Frequently asked questions for GOMI

1. Can I compare my one breed sample with all recognised goat breed of India?

Ans. Yes, the GOMI server database contains 55000 allelic data which is from 22 recognized registered goat breeds of India viz. Blackbengal, Ganjam, Gohilwari, Jharkhandblack, Attapaddy, Changthangi, Kutchi, Mehsana, Sirohi, Malabari, Jamunapari, Jhakarana, Surti, Gaddi, Marwari, Barbari, Beetal, Kanniadu, Sangamnari, Osmanabadi, Zalawari and Cheghu. Each goat breed in the database is represented by 50 genetically unrelated goat animals having true to the breed type phenotype from native breeding tract of each goat breed. They work as standard reference data in computational analysis for breed prediction. 

2. If I have admixture, can I get quantified degree of admixture?

Ans. Yes, if your goat query is with an unknown or a crossbred or breed with potentially different degree of admixture, you will get degree of admixture with quantified value in a pie chart.

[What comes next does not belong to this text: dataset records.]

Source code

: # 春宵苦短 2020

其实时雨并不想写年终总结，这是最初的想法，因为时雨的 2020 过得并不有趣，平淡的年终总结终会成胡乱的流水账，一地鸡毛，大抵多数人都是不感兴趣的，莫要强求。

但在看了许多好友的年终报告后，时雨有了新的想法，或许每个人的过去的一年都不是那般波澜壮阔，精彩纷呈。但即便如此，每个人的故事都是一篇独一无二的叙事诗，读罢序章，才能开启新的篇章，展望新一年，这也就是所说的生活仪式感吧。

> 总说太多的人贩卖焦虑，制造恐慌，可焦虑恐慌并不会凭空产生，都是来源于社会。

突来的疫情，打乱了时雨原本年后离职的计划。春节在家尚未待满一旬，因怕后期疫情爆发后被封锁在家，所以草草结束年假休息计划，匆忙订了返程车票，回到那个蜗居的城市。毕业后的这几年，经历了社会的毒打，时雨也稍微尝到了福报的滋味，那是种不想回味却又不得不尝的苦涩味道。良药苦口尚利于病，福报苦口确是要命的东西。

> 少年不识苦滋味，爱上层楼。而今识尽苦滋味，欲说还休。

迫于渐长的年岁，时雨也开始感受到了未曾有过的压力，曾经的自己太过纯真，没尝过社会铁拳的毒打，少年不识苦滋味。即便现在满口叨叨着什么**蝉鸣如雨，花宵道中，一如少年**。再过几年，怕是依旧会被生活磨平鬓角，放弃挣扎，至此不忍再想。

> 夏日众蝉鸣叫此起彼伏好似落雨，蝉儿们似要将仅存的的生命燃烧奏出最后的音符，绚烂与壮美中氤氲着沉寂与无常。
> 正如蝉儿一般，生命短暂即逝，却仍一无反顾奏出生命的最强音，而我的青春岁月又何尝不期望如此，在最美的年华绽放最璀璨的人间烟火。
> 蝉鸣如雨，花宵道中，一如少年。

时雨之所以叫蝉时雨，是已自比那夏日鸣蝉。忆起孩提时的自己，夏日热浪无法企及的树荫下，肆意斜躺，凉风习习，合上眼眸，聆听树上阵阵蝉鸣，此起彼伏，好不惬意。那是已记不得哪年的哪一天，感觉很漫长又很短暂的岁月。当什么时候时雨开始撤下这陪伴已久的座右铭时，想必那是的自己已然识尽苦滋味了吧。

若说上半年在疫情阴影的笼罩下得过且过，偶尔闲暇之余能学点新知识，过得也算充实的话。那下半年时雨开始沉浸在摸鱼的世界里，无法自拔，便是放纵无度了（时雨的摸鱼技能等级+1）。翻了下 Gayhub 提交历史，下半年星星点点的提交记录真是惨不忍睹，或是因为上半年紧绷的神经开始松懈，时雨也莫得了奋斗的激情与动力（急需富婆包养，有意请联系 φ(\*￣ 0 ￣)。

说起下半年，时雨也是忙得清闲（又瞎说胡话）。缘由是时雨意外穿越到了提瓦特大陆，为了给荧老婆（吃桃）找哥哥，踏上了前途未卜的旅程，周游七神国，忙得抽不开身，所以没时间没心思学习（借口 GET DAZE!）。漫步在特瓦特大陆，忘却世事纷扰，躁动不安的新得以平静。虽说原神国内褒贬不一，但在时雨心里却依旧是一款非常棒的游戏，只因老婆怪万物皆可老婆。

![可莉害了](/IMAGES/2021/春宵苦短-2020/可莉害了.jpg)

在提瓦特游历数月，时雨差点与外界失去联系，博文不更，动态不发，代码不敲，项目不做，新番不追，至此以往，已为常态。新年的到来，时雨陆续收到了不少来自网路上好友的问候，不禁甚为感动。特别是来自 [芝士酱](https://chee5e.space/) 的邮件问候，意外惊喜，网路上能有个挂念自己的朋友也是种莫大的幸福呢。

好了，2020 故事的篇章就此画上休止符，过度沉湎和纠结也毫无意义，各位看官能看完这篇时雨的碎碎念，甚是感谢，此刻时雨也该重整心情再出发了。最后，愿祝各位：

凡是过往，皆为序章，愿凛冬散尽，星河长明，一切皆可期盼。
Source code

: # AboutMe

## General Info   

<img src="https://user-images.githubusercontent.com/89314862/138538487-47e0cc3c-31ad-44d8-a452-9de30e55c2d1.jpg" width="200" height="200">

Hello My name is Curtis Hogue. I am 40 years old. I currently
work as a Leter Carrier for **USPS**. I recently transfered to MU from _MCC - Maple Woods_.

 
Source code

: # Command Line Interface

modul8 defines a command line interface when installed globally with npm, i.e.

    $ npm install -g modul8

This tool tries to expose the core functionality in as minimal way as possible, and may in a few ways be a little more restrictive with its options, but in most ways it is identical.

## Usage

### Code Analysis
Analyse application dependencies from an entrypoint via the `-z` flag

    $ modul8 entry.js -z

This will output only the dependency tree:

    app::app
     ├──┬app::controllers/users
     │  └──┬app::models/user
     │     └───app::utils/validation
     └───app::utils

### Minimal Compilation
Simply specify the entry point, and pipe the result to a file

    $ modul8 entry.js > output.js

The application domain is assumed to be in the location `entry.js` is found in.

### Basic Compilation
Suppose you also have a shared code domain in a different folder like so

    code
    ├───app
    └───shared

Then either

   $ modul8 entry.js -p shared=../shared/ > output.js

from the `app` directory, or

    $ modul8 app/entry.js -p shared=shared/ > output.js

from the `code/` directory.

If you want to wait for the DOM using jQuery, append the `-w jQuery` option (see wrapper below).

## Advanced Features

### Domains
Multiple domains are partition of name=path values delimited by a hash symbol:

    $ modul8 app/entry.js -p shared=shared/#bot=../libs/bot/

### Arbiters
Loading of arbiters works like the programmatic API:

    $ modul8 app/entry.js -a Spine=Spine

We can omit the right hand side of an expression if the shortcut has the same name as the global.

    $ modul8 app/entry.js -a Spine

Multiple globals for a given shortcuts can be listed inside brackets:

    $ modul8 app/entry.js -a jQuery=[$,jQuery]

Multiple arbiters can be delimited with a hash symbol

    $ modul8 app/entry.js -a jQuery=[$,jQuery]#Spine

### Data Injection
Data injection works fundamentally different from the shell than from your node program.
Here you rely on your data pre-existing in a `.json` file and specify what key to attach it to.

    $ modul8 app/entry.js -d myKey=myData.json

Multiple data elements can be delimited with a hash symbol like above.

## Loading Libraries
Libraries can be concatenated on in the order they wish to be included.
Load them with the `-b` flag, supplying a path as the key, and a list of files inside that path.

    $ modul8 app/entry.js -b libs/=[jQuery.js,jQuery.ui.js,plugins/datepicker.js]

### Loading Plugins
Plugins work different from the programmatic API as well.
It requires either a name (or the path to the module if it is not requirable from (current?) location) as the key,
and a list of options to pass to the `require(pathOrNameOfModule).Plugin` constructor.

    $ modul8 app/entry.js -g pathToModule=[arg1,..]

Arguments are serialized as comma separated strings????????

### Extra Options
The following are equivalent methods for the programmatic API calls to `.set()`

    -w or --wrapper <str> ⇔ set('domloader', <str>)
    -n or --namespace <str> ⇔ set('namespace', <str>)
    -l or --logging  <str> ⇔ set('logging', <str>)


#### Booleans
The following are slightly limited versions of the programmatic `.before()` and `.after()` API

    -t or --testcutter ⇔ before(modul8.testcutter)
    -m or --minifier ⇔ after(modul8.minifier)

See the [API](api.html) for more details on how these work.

3. From where can I get my goat breeds genotype data (DNA data) for breed test using this server?

Ans. Your blood samples/carcass samples/biological samples can be sent to any lab with microsatellite genotyping facility or to any commercial vendors along with primer sequence given on the website or its link to get commercial service.  

4. What is the probability of getting wrongly predicted goat breed?

Ans. The DNA based prediction gives very high accuracy and in our method, it  has been up to more than 95 %, however if the sample belongs to a new breed which has not been used in the training data, that may not give as high accuracy as mentioned. 

5. If genotype value for any locus is missing, then what would be done?

Ans. If genotype value for any locus is missing, one should put the value of zero on server while uploading the data. Such missing value of one or two locus usually do not compromise with accuracy of breed prediction. 



Allele: Any of two or more genes/DNA sequences that have the same relative position on homologous chromosomes and are responsible for alternative characteristics
Bayesian Network: A Bayesian network, is a probabilistic graphical model (a type of statistical model) that represents a set of random variables and their conditional dependencies
Breed: A group of organisms having common ancestors and certain distinguishable characteristics
CGI PERL: CGI PERL is a stable, complete and mature solution for processing and preparing HTTP requests and responses. Major features including processing form submissions, file uploads, reading and writing cookies, query string generation and manipulation, and processing and preparing HTTP headers. Some HTML generation utilities are included as well.
Distribution: An order or pattern formed by the tendency of a sufficiently large number of observations to group themselves around a central value.
DNA marker: Alleles of DNA polymorphisms, used as experimental tags to keep track of an individual, a tissue, a cell, a nucleus, a chromosome, or a gene. Stated another way, any character that acts as a signpost or signal of the presence OR location of a gene OR heredity characteristic in an individual of a population
Genotype: The actual alleles present in an individual; the genetic makeup of an organism.
Locus: The position on a chromosome of a gene or a particular segment of DNA (marker).
Microsatellite: Tandem repeats of short simple DNA sequence, generally of 1-6 bases.
Naïve Bayes: A naive Bayes classifier is a simple probabilistic classifier based on applying Bayes' theorem with strong (naive) independence assumptions.
Parameters: Parameters are used to identify a characteristic, a feature, a measurable factor that can help in defining a particular system
PCR: A method of DNA analysis that exponentially amplifies a specific DNA sequence or region allowing rapid DNA analysis
Population: A population is all the organisms that both belong to the same group or species and live in the same geographical area.
Primer: A short oligonucleotide sequence used to amplify DNA sequences in a polymerase chain reaction
WEKA: Weka is a collection of machine learning algorithms for solving real-world data mining problems. It is written in Java and runs on almost any platform.